[Stored data]
⟨
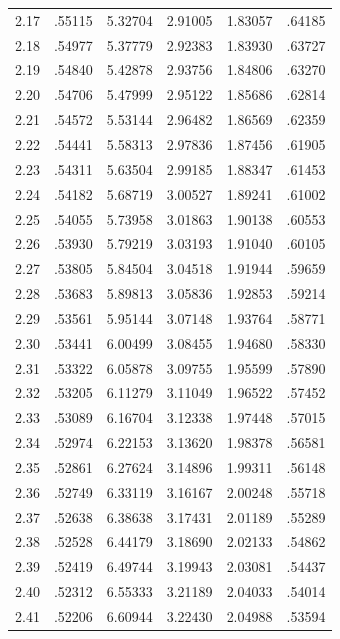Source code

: \begin{minipage}{0.47\textwidth}
\begin{tabular}{c|c|c|c|c|c}
        2.17 & .55115 & 5.32704 & 2.91005 & 1.83057 & .64185 \\
        2.18 & .54977 & 5.37779 & 2.92383 & 1.83930 & .63727 \\
        2.19 & .54840 & 5.42878 & 2.93756 & 1.84806 & .63270 \\
        2.20 & .54706 & 5.47999 & 2.95122 & 1.85686 & .62814 \\
        2.21 & .54572 & 5.53144 & 2.96482 & 1.86569 & .62359 \\
        2.22 & .54441 & 5.58313 & 2.97836 & 1.87456 & .61905 \\
        2.23 & .54311 & 5.63504 & 2.99185 & 1.88347 & .61453 \\
        2.24 & .54182 & 5.68719 & 3.00527 & 1.89241 & .61002 \\
        2.25 & .54055 & 5.73958 & 3.01863 & 1.90138 & .60553 \\
        2.26 & .53930 & 5.79219 & 3.03193 & 1.91040 & .60105 \\
        2.27 & .53805 & 5.84504 & 3.04518 & 1.91944 & .59659 \\
        2.28 & .53683 & 5.89813 & 3.05836 & 1.92853 & .59214 \\
        2.29 & .53561 & 5.95144 & 3.07148 & 1.93764 & .58771 \\
        2.30 & .53441 & 6.00499 & 3.08455 & 1.94680 & .58330 \\
        2.31 & .53322 & 6.05878 & 3.09755 & 1.95599 & .57890 \\
        2.32 & .53205 & 6.11279 & 3.11049 & 1.96522 & .57452 \\
        2.33 & .53089 & 6.16704 & 3.12338 & 1.97448 & .57015 \\
        2.34 & .52974 & 6.22153 & 3.13620 & 1.98378 & .56581 \\
        2.35 & .52861 & 6.27624 & 3.14896 & 1.99311 & .56148 \\  \arrayrulecolor{Green}\hline\arrayrulecolor{black}
        2.36 & .52749 & 6.33119 & 3.16167 & 2.00248 & .55718 \\
        2.37 & .52638 & 6.38638 & 3.17431 & 2.01189 & .55289 \\
        2.38 & .52528 & 6.44179 & 3.18690 & 2.02133 & .54862 \\
        2.39 & .52419 & 6.49744 & 3.19943 & 2.03081 & .54437 \\
        2.40 & .52312 & 6.55333 & 3.21189 & 2.04033 & .54014 \\
        2.41 & .52206 & 6.60944 & 3.22430 & 2.04988 & .53594 \\

\end{tabular}
\end{minipage}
⟩
Leaving aside the images, write out every entry above exactly.

Source code

: \begin{minipage}{0.47\textwidth}
\begin{tabular}{c|c|c|c|c|c}
        2.17 & .55115 & 5.32704 & 2.91005 & 1.83057 & .64185 \\
        2.18 & .54977 & 5.37779 & 2.92383 & 1.83930 & .63727 \\
        2.19 & .54840 & 5.42878 & 2.93756 & 1.84806 & .63270 \\
        2.20 & .54706 & 5.47999 & 2.95122 & 1.85686 & .62814 \\
        2.21 & .54572 & 5.53144 & 2.96482 & 1.86569 & .62359 \\
        2.22 & .54441 & 5.58313 & 2.97836 & 1.87456 & .61905 \\
        2.23 & .54311 & 5.63504 & 2.99185 & 1.88347 & .61453 \\
        2.24 & .54182 & 5.68719 & 3.00527 & 1.89241 & .61002 \\
        2.25 & .54055 & 5.73958 & 3.01863 & 1.90138 & .60553 \\
        2.26 & .53930 & 5.79219 & 3.03193 & 1.91040 & .60105 \\
        2.27 & .53805 & 5.84504 & 3.04518 & 1.91944 & .59659 \\
        2.28 & .53683 & 5.89813 & 3.05836 & 1.92853 & .59214 \\
        2.29 & .53561 & 5.95144 & 3.07148 & 1.93764 & .58771 \\
        2.30 & .53441 & 6.00499 & 3.08455 & 1.94680 & .58330 \\
        2.31 & .53322 & 6.05878 & 3.09755 & 1.95599 & .57890 \\
        2.32 & .53205 & 6.11279 & 3.11049 & 1.96522 & .57452 \\
        2.33 & .53089 & 6.16704 & 3.12338 & 1.97448 & .57015 \\
        2.34 & .52974 & 6.22153 & 3.13620 & 1.98378 & .56581 \\
        2.35 & .52861 & 6.27624 & 3.14896 & 1.99311 & .56148 \\  \arrayrulecolor{Green}\hline\arrayrulecolor{black}
        2.36 & .52749 & 6.33119 & 3.16167 & 2.00248 & .55718 \\
        2.37 & .52638 & 6.38638 & 3.17431 & 2.01189 & .55289 \\
        2.38 & .52528 & 6.44179 & 3.18690 & 2.02133 & .54862 \\
        2.39 & .52419 & 6.49744 & 3.19943 & 2.03081 & .54437 \\
        2.40 & .52312 & 6.55333 & 3.21189 & 2.04033 & .54014 \\
        2.41 & .52206 & 6.60944 & 3.22430 & 2.04988 & .53594 \\

\end{tabular}
\end{minipage}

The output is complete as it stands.